• ABOUT THIS EXERCISE:
The lines below, beginning at the one that contains "https://www.kaggle.com/datasets/crawford/cat-dataset" and ending at the last, are to be retyped exactly.
-=-=-
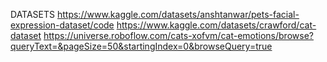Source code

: DATASETS
https://www.kaggle.com/datasets/anshtanwar/pets-facial-expression-dataset/code
https://www.kaggle.com/datasets/crawford/cat-dataset
https://universe.roboflow.com/cats-xofvm/cat-emotions/browse?queryText=&pageSize=50&startingIndex=0&browseQuery=true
-=-=-
• SOLUTION:
https://www.kaggle.com/datasets/crawford/cat-dataset
https://universe.roboflow.com/cats-xofvm/cat-emotions/browse?queryText=&pageSize=50&startingIndex=0&browseQuery=true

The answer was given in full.